Talking to Yourself- Are you saying the right things?

When you live alone like I do, sometimes there is no one to talk to except your cat.  My cat is a genius, and she knows me like a book, but she isn’t always interested in listening to me when I need a conversation. So I talk to myself.  And it’s not all sunshine and lollypops! No censorship here!  I call myself names.  Horrible names!  “Stupid” is high on the list, with “Dumb Ass” coming in a close second, followed by “Ugly”, “Gross” and on and on.  These insults just fly out of my mouth, seemingly without a thought.  But how “thoughtless” is it really, resorting to calling names?  Don’t children do that?  And more important, why am I the target?  What purpose is met by being cruel to myself? 

I began to realize that this behavior has been going on for a long time, and it needed to stop.  They say that a new habit can be created in 21 days.  In an effort to test this theory, I became hyperaware of what was really going on when “dummy,” or “idiot” popped out of my mouth.  And just about every time, the prevailing emotion was ANGER.  Anger? 

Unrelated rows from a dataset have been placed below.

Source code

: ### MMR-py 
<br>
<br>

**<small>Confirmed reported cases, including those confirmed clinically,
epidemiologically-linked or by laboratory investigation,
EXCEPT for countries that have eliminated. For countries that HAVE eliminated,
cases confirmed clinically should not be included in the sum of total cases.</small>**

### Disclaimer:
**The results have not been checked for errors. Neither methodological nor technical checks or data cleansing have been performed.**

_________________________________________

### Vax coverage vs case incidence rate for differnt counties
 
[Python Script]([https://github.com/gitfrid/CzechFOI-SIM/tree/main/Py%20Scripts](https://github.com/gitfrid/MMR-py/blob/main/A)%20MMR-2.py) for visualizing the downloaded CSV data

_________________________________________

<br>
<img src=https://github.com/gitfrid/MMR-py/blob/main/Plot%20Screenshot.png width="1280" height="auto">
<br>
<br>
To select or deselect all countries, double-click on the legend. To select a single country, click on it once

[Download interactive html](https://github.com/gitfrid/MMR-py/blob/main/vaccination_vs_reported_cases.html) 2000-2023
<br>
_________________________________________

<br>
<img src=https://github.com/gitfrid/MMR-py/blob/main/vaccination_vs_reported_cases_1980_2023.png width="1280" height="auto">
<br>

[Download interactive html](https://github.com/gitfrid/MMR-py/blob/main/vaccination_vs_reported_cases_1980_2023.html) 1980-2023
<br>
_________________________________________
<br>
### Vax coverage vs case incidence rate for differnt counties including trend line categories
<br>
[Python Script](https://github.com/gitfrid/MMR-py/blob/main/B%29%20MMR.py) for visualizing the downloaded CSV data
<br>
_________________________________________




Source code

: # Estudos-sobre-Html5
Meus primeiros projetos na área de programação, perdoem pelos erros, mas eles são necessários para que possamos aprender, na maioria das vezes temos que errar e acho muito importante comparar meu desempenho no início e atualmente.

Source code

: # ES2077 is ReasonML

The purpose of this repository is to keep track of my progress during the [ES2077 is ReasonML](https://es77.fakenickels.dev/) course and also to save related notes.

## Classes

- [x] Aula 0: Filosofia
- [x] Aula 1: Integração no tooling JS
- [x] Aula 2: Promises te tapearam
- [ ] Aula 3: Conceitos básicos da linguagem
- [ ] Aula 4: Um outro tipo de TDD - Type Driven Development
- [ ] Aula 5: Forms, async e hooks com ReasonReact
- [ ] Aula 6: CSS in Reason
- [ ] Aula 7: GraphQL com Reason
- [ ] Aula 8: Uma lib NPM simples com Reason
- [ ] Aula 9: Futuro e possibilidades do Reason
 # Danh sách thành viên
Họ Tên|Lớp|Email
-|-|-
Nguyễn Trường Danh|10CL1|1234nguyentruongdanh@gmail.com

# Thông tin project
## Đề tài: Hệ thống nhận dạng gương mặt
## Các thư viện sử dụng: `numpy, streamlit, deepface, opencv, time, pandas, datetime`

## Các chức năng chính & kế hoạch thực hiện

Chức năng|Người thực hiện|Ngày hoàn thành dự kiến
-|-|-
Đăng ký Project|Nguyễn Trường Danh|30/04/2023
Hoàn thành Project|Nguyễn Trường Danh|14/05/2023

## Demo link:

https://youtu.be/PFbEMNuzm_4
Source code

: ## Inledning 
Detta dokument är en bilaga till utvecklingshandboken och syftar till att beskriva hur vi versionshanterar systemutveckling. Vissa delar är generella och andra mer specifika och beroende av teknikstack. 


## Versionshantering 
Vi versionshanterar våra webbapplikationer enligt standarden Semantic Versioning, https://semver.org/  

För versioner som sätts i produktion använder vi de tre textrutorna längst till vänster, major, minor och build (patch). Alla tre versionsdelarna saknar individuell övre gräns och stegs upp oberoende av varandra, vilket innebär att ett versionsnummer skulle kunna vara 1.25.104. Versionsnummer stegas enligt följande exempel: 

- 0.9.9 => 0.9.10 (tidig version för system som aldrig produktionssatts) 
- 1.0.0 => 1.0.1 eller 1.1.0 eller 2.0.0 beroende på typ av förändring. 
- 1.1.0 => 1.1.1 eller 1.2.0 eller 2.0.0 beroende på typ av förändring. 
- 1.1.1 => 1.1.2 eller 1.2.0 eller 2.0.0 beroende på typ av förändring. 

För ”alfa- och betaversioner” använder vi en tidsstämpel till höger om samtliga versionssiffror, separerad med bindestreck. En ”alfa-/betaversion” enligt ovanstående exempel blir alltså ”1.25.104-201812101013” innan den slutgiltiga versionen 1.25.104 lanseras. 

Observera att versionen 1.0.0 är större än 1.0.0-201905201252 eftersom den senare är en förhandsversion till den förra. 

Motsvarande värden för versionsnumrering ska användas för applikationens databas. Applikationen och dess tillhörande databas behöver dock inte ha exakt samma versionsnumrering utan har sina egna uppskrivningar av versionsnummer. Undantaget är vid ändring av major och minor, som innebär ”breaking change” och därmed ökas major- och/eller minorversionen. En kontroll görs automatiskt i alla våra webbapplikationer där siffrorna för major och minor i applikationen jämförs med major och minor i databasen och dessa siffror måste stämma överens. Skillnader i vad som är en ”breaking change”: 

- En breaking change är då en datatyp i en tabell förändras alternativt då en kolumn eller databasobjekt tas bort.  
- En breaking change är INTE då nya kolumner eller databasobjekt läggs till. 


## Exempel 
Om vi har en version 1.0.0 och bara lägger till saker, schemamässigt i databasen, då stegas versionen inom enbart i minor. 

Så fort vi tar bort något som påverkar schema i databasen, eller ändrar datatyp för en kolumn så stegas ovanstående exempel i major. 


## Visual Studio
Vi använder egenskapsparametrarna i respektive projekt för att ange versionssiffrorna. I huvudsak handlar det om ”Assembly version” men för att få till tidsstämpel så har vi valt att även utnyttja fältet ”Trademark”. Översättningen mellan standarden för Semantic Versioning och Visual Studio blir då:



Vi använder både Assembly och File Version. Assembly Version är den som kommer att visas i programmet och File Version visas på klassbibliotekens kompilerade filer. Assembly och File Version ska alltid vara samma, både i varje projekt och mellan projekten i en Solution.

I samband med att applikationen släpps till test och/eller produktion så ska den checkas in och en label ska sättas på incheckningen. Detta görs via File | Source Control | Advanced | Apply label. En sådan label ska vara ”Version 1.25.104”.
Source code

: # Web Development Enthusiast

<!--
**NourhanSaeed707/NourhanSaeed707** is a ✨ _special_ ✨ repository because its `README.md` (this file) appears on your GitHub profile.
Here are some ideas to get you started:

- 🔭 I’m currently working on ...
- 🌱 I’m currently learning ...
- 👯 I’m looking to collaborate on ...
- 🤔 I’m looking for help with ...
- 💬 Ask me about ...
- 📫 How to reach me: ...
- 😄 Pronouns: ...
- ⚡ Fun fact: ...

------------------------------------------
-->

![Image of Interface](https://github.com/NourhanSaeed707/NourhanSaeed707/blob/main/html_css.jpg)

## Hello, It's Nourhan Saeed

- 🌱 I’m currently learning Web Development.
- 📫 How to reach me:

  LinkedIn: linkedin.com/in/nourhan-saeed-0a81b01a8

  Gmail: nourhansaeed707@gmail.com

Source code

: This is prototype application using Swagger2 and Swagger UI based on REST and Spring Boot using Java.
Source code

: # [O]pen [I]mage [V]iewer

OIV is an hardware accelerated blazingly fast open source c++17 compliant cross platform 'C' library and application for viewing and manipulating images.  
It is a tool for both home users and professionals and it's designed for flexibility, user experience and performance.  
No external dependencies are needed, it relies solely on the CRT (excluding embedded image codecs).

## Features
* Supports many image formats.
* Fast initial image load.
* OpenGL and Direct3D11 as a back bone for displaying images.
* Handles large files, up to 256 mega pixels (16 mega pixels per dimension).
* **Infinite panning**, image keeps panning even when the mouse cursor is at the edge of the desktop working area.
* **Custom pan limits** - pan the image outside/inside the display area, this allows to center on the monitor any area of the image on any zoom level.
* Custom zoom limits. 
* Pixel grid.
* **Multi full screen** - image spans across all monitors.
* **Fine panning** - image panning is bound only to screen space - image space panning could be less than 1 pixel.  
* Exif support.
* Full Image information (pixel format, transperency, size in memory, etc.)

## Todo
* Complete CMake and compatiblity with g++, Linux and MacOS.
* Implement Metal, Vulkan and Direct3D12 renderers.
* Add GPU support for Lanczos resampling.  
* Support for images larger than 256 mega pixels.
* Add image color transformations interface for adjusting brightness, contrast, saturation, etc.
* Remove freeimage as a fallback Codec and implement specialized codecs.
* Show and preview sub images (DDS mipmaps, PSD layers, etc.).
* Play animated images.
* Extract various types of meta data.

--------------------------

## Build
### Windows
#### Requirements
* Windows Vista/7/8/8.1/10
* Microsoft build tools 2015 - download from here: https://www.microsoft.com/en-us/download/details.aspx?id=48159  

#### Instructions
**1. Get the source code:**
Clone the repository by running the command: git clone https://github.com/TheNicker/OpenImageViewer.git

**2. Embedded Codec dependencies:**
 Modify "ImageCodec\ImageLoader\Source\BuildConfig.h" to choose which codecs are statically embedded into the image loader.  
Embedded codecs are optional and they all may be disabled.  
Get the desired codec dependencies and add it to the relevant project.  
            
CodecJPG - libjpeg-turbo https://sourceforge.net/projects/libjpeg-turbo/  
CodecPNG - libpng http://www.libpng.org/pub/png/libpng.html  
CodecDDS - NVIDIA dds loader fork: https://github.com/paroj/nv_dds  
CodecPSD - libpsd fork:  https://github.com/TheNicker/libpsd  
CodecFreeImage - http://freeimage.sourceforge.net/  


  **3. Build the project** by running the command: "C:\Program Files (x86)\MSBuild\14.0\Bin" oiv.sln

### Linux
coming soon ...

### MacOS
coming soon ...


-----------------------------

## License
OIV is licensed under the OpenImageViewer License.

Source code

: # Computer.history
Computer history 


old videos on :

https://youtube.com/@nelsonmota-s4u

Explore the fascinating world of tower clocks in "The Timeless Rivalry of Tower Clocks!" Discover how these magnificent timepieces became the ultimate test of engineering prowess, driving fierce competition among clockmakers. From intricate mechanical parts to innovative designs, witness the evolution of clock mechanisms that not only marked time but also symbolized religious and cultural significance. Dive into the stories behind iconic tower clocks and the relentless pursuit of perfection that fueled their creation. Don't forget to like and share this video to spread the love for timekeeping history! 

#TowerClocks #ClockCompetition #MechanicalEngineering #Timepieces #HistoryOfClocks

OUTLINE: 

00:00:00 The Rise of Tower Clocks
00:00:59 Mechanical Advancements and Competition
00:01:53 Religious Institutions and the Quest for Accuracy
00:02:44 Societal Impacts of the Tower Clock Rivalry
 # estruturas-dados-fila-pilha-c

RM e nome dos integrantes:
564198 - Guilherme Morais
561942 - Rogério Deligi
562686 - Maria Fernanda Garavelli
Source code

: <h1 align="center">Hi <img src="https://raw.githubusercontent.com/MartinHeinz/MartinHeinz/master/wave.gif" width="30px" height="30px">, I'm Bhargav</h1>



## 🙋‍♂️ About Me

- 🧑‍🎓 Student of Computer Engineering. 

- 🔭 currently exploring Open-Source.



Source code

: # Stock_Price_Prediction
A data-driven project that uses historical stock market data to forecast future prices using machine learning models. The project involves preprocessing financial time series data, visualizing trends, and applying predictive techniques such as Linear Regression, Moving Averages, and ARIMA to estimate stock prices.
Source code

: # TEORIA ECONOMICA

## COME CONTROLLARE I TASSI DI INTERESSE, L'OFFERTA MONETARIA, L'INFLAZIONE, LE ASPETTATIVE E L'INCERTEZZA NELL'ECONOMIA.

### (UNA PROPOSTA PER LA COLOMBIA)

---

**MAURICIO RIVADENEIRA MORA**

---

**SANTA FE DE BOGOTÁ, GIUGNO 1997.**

Now that I’ve given this more thought, the “anger” revelation is not so surprising.  I AM angry.  Anger fuels every negative stereotype that haunts the fat girl.  BUT it also fuels the deprecation, the abuse, and the disgust I throw at myself with this behavior.  Eureka!  “AHA” Moment!  Even I have bought into society’s prejudice!  This must stop! 

I still find those angry insults popping out of my mouth when I’m alone.  The difference now is that I take it back.  I take it back and I apologize.  And then I say something nice to myself.  And I say thank you.